Charli xcx has released her remix album, ‘Brat and it’s completely different but also still brat’, highly anticipated for the spectacular portfolio of guest artists that her renewed sequence presents, from Ariana Grande to bb trickz through Billie Eilish, Lorde, The 1975, Robyn, Caroline Polachek or even an uncredited “featuring” of Dua Lipa reciting phrases in French and Spanish.
Charli, who is more than seasoned in the club world, has not called on these artists to leave the songs as they were. On the contrary, he has updated them to the point that, in some cases, they are “completely different” compositions. But they are still “brat” because the new lyrics written for the occasion evoke those of the original recordings, responding to them or adding reflections and of course additional voices – perspectives -.

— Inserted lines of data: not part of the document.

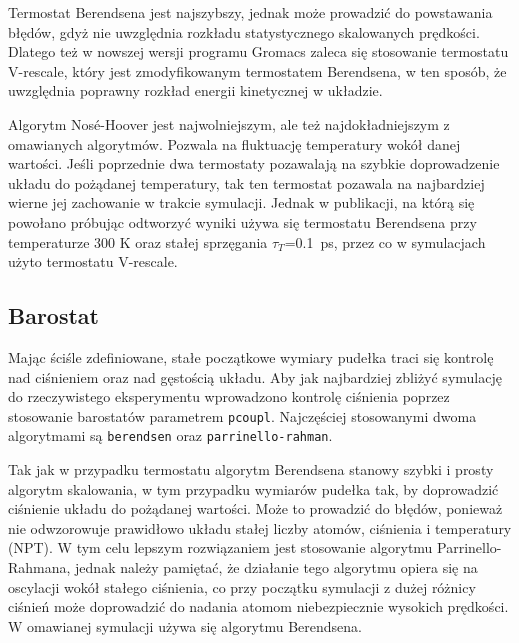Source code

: Termostat Berendsena jest najszybszy, jednak może prowadzić do powstawania błędów, gdyż nie uwzględnia rozkładu statystycznego skalowanych prędkości. Dlatego też w nowszej wersji programu Gromacs zaleca się stosowanie termostatu V-rescale, który jest zmodyfikowanym termostatem Berendsena, w ten sposób,  że uwzględnia poprawny rozkład energii kinetycznej w układzie.

Algorytm Nosé-Hoover jest najwolniejszym, ale też najdokładniejszym z omawianych algorytmów. Pozwala na fluktuację temperatury wokół danej wartości. Jeśli poprzednie dwa termostaty pozawalają na szybkie doprowadzenie układu do pożądanej temperatury, tak ten termostat pozawala na najbardziej wierne jej zachowanie w trakcie symulacji. Jednak w publikacji, na którą się powołano próbując odtworzyć wyniki \cite{1tki} używa się termostatu Berendsena przy temperaturze 300 K oraz stałej sprzęgania $\tau_{T}$=0.1~ps, przez co w symulacjach użyto termostatu V-rescale.

\subsection{Barostat}

Mając ściśle zdefiniowane, stałe początkowe wymiary pudełka traci się kontrolę nad ciśnieniem oraz nad gęstością układu. Aby jak najbardziej zbliżyć symulację do rzeczywistego eksperymentu wprowadzono kontrolę ciśnienia poprzez stosowanie barostatów parametrem \texttt{pcoupl}. Najczęściej stosowanymi dwoma algorytmami są \texttt{berendsen} oraz \texttt{parrinello-rahman}.

Tak jak w przypadku termostatu algorytm Berendsena stanowy szybki i prosty algorytm skalowania, w tym przypadku wymiarów pudełka tak, by doprowadzić ciśnienie układu do pożądanej wartości. Może to prowadzić do błędów, ponieważ nie odwzorowuje prawidłowo układu stałej liczby atomów, ciśnienia i temperatury (NPT). W tym celu lepszym rozwiązaniem jest stosowanie algorytmu Parrinello-Rahmana, jednak należy pamiętać, że działanie tego algorytmu opiera się na oscylacji wokół stałego ciśnienia, co przy początku symulacji z dużej różnicy ciśnień może doprowadzić do nadania atomom niebezpiecznie wysokich prędkości. W omawianej symulacji używa się algorytmu Berendsena.

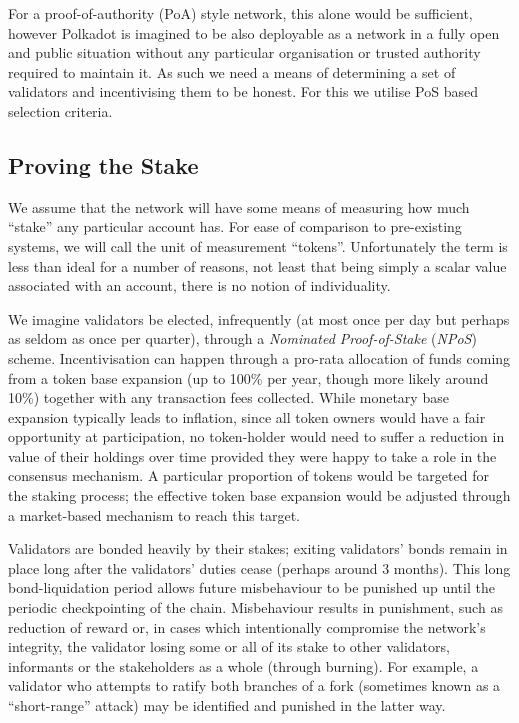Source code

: \documentclass{beamer}
\begin{document}
\begin{frame}
 For a proof-of-authority (PoA) style network, this alone would be sufficient, however Polkadot is imagined to be also deployable as a network in a fully open and public situation without any particular organisation or trusted authority required to maintain it. As such we need a means of determining a set of validators and incentivising them to be honest. For this we utilise PoS based selection criteria.

\subsection{Proving the Stake}\label{proving-the-stake}

 We assume that the network will have some means of measuring how much ``stake'' any particular account has. For ease of comparison to pre-existing systems, we will call the unit of measurement ``tokens''. Unfortunately the term is less than ideal for a number of reasons, not least that being simply a scalar value associated with an account, there is no notion of individuality.

 We imagine validators be elected, infrequently (at most once per day but perhaps as seldom as once per quarter), through a \textit{Nominated Proof-of-Stake} (\textit{NPoS}) scheme. Incentivisation can happen through a pro-rata allocation of funds coming from a token base expansion (up to 100\% per year, though more likely around 10\%) together with any transaction fees collected. While monetary base expansion typically leads to inflation, since all token owners would have a fair opportunity at participation, no token-holder would need to suffer a reduction in value of their holdings over time provided they were happy to take a role in the consensus mechanism. A particular proportion of tokens would be targeted for the staking process; the effective token base expansion would be adjusted through a market-based mechanism to reach this target.

 Validators are bonded heavily by their stakes; exiting validators' bonds remain in place long after the validators' duties cease (perhaps around 3 months). This long bond-liquidation period allows future misbehaviour to be punished up until the periodic checkpointing of the chain. Misbehaviour results in punishment, such as reduction of reward or, in cases which intentionally compromise the network's integrity, the validator losing some or all of its stake to other validators, informants or the stakeholders as a whole (through burning). For example, a validator who attempts to ratify both branches of a fork (sometimes known as a ``short-range'' attack) may be identified and punished in the latter way.


\end{frame}
\end{document}
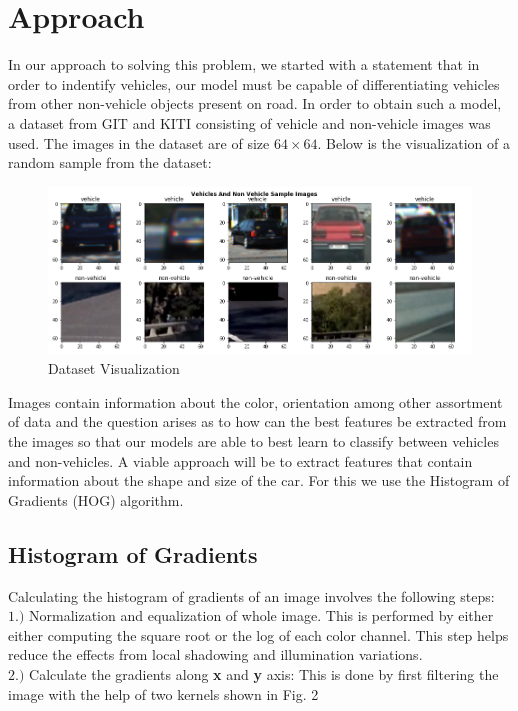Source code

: \documentclass{article}
\begin{document}
\section{Approach}
In our approach to solving this problem, we started with a statement that in order to indentify vehicles, our model must be capable of differentiating vehicles from other non-vehicle objects present on road. In order to obtain such a model, a dataset from GIT\cite{Arrspide2012} and KITI\cite{Fritsch2013ITSC} consisting of vehicle and non-vehicle images was used. The images in the dataset are of size $64\times64$. Below is the visualization of a random sample from the dataset:

\begin{figure}[h]
\centering
\includegraphics[width=\textwidth]{plots_pics.png}
\caption{Dataset Visualization}
\end{figure}

Images contain information about the color, orientation among other assortment of data and the question arises as to how can the best features be extracted from the images so that our models are able to best learn to classify between vehicles and non-vehicles. A viable approach will be to extract features that contain information about the shape and size of the car. For this we use the Histogram of Gradients (HOG) \cite{1501.02058} algorithm.

\subsection{Histogram of Gradients}
Calculating the histogram of gradients of an image involves the following steps:\\
$1.)$ Normalization and equalization of whole image. This is performed by either either computing the square root or the log of each color channel\cite{1501.02058}. This step helps reduce the effects from local shadowing and illumination variations.\\
$2.)$ Calculate the gradients along \textbf{x} and \textbf{y} axis: This is done by first filtering the image with the help of two kernels shown in Fig. 2
\end{document}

Thus, Ariana Grande appears in ‘Sympathy is a knife’ to point out the toxic fans who obsessively analyze her physique. In ‘Club classics’ with bb trickz, Charli meditates on the pressure of touring and, in ‘b2b’, she alludes to the sudden success she has achieved this year, in a remix that could only feature Tinashe in the guest role. Charli’s concern about her motherhood, in relation to the future of her career, is explored in depth in ‘I think about it all the time’, transformed by Bon Iver.
Although the remix that leaves the original track most unrecognizable may be ‘I might say something stupid’, which in the hands of Jon Hopkins becomes a neoclassical ambient ballad, while, in the vocal part, some say that the presence of Matty Healy from 1975 couldn’t be more timely, given the song’s title. Other tracks respect their original forms more, as we have already heard in the remixes of Lorde or Billie Eilish.
On the other hand, although some announce that Charli has “reinvented” the concept of remix albums with this new release, her approach to remixing is actually similar to that of Björk, another artist who will not make a remix if it is not to transform the original recording in its entirety. ‘Telegram’ (1996) is a precedent for ‘brat and it’s completely different but also still brat’, although before, in 1994, a compilation of remixes of ‘Debut’ was released whose title, so direct and frank, apparently improvised, evokes Charli’s: ‘The Best Mixes from the Album-Debut for All the People Who Don’t Buy White-Labels’. Of course, in 2024, it’s Charli’s world.